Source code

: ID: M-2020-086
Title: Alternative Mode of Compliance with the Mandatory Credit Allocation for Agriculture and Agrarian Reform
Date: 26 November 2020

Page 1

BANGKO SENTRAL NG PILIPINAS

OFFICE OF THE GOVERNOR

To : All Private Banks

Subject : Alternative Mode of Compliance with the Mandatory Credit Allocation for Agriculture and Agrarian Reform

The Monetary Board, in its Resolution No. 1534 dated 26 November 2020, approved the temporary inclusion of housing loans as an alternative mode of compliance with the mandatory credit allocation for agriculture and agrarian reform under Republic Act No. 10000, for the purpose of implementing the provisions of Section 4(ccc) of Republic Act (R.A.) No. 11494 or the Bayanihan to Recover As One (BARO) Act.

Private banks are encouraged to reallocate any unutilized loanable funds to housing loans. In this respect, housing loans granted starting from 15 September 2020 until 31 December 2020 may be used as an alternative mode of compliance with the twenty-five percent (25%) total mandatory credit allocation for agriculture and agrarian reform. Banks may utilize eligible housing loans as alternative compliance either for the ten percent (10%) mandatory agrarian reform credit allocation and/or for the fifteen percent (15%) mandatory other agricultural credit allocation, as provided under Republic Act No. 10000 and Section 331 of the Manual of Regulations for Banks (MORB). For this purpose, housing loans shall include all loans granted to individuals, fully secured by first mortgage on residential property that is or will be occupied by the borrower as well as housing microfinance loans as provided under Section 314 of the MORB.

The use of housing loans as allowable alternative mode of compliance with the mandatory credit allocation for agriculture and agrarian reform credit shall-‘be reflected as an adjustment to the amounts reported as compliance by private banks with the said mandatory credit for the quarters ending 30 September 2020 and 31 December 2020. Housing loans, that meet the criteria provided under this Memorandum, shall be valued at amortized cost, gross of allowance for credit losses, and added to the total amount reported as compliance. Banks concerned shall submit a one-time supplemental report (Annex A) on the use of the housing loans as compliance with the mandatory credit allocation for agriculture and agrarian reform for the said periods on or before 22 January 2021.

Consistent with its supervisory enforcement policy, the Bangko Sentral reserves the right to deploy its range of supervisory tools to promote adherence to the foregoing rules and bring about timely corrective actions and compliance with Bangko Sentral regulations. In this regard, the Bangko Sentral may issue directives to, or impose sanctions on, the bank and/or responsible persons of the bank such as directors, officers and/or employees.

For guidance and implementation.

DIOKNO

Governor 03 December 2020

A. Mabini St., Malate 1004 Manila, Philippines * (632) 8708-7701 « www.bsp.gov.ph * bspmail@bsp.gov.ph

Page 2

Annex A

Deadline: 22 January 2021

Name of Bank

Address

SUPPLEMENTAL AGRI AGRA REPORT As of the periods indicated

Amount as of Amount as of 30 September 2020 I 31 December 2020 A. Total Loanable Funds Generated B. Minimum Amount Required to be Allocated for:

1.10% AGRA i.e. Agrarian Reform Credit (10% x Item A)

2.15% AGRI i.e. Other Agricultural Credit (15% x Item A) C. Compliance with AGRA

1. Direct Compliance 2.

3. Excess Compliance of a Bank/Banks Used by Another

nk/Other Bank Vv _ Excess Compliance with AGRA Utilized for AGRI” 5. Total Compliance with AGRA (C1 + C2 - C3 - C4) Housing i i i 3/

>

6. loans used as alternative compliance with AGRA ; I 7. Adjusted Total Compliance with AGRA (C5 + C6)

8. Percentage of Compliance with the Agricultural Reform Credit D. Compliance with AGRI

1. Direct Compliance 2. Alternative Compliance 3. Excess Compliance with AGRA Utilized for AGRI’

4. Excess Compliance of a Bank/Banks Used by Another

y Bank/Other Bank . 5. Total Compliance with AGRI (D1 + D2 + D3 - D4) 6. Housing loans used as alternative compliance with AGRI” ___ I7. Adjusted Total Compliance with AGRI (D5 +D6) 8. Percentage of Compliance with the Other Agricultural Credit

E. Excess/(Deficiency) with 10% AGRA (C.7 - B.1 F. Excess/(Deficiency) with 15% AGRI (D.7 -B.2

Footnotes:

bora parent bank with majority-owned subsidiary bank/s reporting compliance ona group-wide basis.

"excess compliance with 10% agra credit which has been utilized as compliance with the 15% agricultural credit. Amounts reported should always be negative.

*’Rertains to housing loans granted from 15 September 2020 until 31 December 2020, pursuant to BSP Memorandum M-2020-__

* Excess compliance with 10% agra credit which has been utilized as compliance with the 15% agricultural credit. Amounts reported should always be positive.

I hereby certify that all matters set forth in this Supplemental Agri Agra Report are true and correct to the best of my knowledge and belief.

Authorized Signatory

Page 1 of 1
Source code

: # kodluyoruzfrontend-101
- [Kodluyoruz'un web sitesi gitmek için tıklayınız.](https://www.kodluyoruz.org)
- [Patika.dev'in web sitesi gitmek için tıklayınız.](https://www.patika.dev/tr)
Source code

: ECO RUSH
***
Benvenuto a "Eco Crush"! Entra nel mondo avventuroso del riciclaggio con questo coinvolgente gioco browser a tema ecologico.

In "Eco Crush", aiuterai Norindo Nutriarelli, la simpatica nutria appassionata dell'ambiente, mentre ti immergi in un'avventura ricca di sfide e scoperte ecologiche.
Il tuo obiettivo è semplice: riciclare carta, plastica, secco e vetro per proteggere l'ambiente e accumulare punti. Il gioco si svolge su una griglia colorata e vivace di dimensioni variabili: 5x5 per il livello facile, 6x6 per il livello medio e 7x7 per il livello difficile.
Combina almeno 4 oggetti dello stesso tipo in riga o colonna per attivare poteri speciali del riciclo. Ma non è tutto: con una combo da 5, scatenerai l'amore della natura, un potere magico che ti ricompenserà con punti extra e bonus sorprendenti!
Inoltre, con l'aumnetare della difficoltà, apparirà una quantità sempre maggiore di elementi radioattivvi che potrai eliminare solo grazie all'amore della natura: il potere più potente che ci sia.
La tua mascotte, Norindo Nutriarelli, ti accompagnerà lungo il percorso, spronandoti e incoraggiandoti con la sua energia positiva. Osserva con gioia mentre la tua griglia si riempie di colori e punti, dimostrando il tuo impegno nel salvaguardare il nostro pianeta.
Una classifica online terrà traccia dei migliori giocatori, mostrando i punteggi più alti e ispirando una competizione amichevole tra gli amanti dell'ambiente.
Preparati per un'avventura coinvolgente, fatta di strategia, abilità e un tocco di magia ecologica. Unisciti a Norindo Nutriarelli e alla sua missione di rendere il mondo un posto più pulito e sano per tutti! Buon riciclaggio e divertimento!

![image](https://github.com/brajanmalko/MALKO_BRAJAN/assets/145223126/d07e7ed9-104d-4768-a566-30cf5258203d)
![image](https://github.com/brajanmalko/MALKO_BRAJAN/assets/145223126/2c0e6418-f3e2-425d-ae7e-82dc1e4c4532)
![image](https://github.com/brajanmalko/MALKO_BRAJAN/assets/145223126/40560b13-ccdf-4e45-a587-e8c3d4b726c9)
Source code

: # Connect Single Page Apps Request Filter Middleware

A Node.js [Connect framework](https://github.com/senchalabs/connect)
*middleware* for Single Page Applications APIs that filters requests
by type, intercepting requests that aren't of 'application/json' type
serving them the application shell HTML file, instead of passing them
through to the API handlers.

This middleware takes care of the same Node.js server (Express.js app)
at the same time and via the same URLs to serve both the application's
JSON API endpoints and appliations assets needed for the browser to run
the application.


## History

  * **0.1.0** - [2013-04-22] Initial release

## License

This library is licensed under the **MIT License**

=-=-=

### Required action
Every line above is to be transcribed exactly.

### Result below
Source code

: ID: M-2020-086
Title: Alternative Mode of Compliance with the Mandatory Credit Allocation for Agriculture and Agrarian Reform
Date: 26 November 2020

Page 1

BANGKO SENTRAL NG PILIPINAS

OFFICE OF THE GOVERNOR

To : All Private Banks

Subject : Alternative Mode of Compliance with the Mandatory Credit Allocation for Agriculture and Agrarian Reform

The Monetary Board, in its Resolution No. 1534 dated 26 November 2020, approved the temporary inclusion of housing loans as an alternative mode of compliance with the mandatory credit allocation for agriculture and agrarian reform under Republic Act No. 10000, for the purpose of implementing the provisions of Section 4(ccc) of Republic Act (R.A.) No. 11494 or the Bayanihan to Recover As One (BARO) Act.

Private banks are encouraged to reallocate any unutilized loanable funds to housing loans. In this respect, housing loans granted starting from 15 September 2020 until 31 December 2020 may be used as an alternative mode of compliance with the twenty-five percent (25%) total mandatory credit allocation for agriculture and agrarian reform. Banks may utilize eligible housing loans as alternative compliance either for the ten percent (10%) mandatory agrarian reform credit allocation and/or for the fifteen percent (15%) mandatory other agricultural credit allocation, as provided under Republic Act No. 10000 and Section 331 of the Manual of Regulations for Banks (MORB). For this purpose, housing loans shall include all loans granted to individuals, fully secured by first mortgage on residential property that is or will be occupied by the borrower as well as housing microfinance loans as provided under Section 314 of the MORB.

The use of housing loans as allowable alternative mode of compliance with the mandatory credit allocation for agriculture and agrarian reform credit shall-‘be reflected as an adjustment to the amounts reported as compliance by private banks with the said mandatory credit for the quarters ending 30 September 2020 and 31 December 2020. Housing loans, that meet the criteria provided under this Memorandum, shall be valued at amortized cost, gross of allowance for credit losses, and added to the total amount reported as compliance. Banks concerned shall submit a one-time supplemental report (Annex A) on the use of the housing loans as compliance with the mandatory credit allocation for agriculture and agrarian reform for the said periods on or before 22 January 2021.

Consistent with its supervisory enforcement policy, the Bangko Sentral reserves the right to deploy its range of supervisory tools to promote adherence to the foregoing rules and bring about timely corrective actions and compliance with Bangko Sentral regulations. In this regard, the Bangko Sentral may issue directives to, or impose sanctions on, the bank and/or responsible persons of the bank such as directors, officers and/or employees.

For guidance and implementation.

DIOKNO

Governor 03 December 2020

A. Mabini St., Malate 1004 Manila, Philippines * (632) 8708-7701 « www.bsp.gov.ph * bspmail@bsp.gov.ph

Page 2

Annex A

Deadline: 22 January 2021

Name of Bank

Address

SUPPLEMENTAL AGRI AGRA REPORT As of the periods indicated

Amount as of Amount as of 30 September 2020 I 31 December 2020 A. Total Loanable Funds Generated B. Minimum Amount Required to be Allocated for:

1.10% AGRA i.e. Agrarian Reform Credit (10% x Item A)

2.15% AGRI i.e. Other Agricultural Credit (15% x Item A) C. Compliance with AGRA

1. Direct Compliance 2.

3. Excess Compliance of a Bank/Banks Used by Another

nk/Other Bank Vv _ Excess Compliance with AGRA Utilized for AGRI” 5. Total Compliance with AGRA (C1 + C2 - C3 - C4) Housing i i i 3/

>

6. loans used as alternative compliance with AGRA ; I 7. Adjusted Total Compliance with AGRA (C5 + C6)

8. Percentage of Compliance with the Agricultural Reform Credit D. Compliance with AGRI

1. Direct Compliance 2. Alternative Compliance 3. Excess Compliance with AGRA Utilized for AGRI’

4. Excess Compliance of a Bank/Banks Used by Another

y Bank/Other Bank . 5. Total Compliance with AGRI (D1 + D2 + D3 - D4) 6. Housing loans used as alternative compliance with AGRI” ___ I7. Adjusted Total Compliance with AGRI (D5 +D6) 8. Percentage of Compliance with the Other Agricultural Credit

E. Excess/(Deficiency) with 10% AGRA (C.7 - B.1 F. Excess/(Deficiency) with 15% AGRI (D.7 -B.2

Footnotes:

bora parent bank with majority-owned subsidiary bank/s reporting compliance ona group-wide basis.

"excess compliance with 10% agra credit which has been utilized as compliance with the 15% agricultural credit. Amounts reported should always be negative.

*’Rertains to housing loans granted from 15 September 2020 until 31 December 2020, pursuant to BSP Memorandum M-2020-__

* Excess compliance with 10% agra credit which has been utilized as compliance with the 15% agricultural credit. Amounts reported should always be positive.

I hereby certify that all matters set forth in this Supplemental Agri Agra Report are true and correct to the best of my knowledge and belief.

Authorized Signatory

Page 1 of 1
Source code

: # kodluyoruzfrontend-101
- [Kodluyoruz'un web sitesi gitmek için tıklayınız.](https://www.kodluyoruz.org)
- [Patika.dev'in web sitesi gitmek için tıklayınız.](https://www.patika.dev/tr)
Source code

: ECO RUSH
***
Benvenuto a "Eco Crush"! Entra nel mondo avventuroso del riciclaggio con questo coinvolgente gioco browser a tema ecologico.

In "Eco Crush", aiuterai Norindo Nutriarelli, la simpatica nutria appassionata dell'ambiente, mentre ti immergi in un'avventura ricca di sfide e scoperte ecologiche.
Il tuo obiettivo è semplice: riciclare carta, plastica, secco e vetro per proteggere l'ambiente e accumulare punti. Il gioco si svolge su una griglia colorata e vivace di dimensioni variabili: 5x5 per il livello facile, 6x6 per il livello medio e 7x7 per il livello difficile.
Combina almeno 4 oggetti dello stesso tipo in riga o colonna per attivare poteri speciali del riciclo. Ma non è tutto: con una combo da 5, scatenerai l'amore della natura, un potere magico che ti ricompenserà con punti extra e bonus sorprendenti!
Inoltre, con l'aumnetare della difficoltà, apparirà una quantità sempre maggiore di elementi radioattivvi che potrai eliminare solo grazie all'amore della natura: il potere più potente che ci sia.
La tua mascotte, Norindo Nutriarelli, ti accompagnerà lungo il percorso, spronandoti e incoraggiandoti con la sua energia positiva. Osserva con gioia mentre la tua griglia si riempie di colori e punti, dimostrando il tuo impegno nel salvaguardare il nostro pianeta.
Una classifica online terrà traccia dei migliori giocatori, mostrando i punteggi più alti e ispirando una competizione amichevole tra gli amanti dell'ambiente.
Preparati per un'avventura coinvolgente, fatta di strategia, abilità e un tocco di magia ecologica. Unisciti a Norindo Nutriarelli e alla sua missione di rendere il mondo un posto più pulito e sano per tutti! Buon riciclaggio e divertimento!

![image](https://github.com/brajanmalko/MALKO_BRAJAN/assets/145223126/d07e7ed9-104d-4768-a566-30cf5258203d)
![image](https://github.com/brajanmalko/MALKO_BRAJAN/assets/145223126/2c0e6418-f3e2-425d-ae7e-82dc1e4c4532)
![image](https://github.com/brajanmalko/MALKO_BRAJAN/assets/145223126/40560b13-ccdf-4e45-a587-e8c3d4b726c9)
Source code

: # Connect Single Page Apps Request Filter Middleware

A Node.js [Connect framework](https://github.com/senchalabs/connect)
*middleware* for Single Page Applications APIs that filters requests
by type, intercepting requests that aren't of 'application/json' type
serving them the application shell HTML file, instead of passing them
through to the API handlers.

This middleware takes care of the same Node.js server (Express.js app)
at the same time and via the same URLs to serve both the application's
JSON API endpoints and appliations assets needed for the browser to run
the application.


## History

  * **0.1.0** - [2013-04-22] Initial release

## License

This library is licensed under the **MIT License**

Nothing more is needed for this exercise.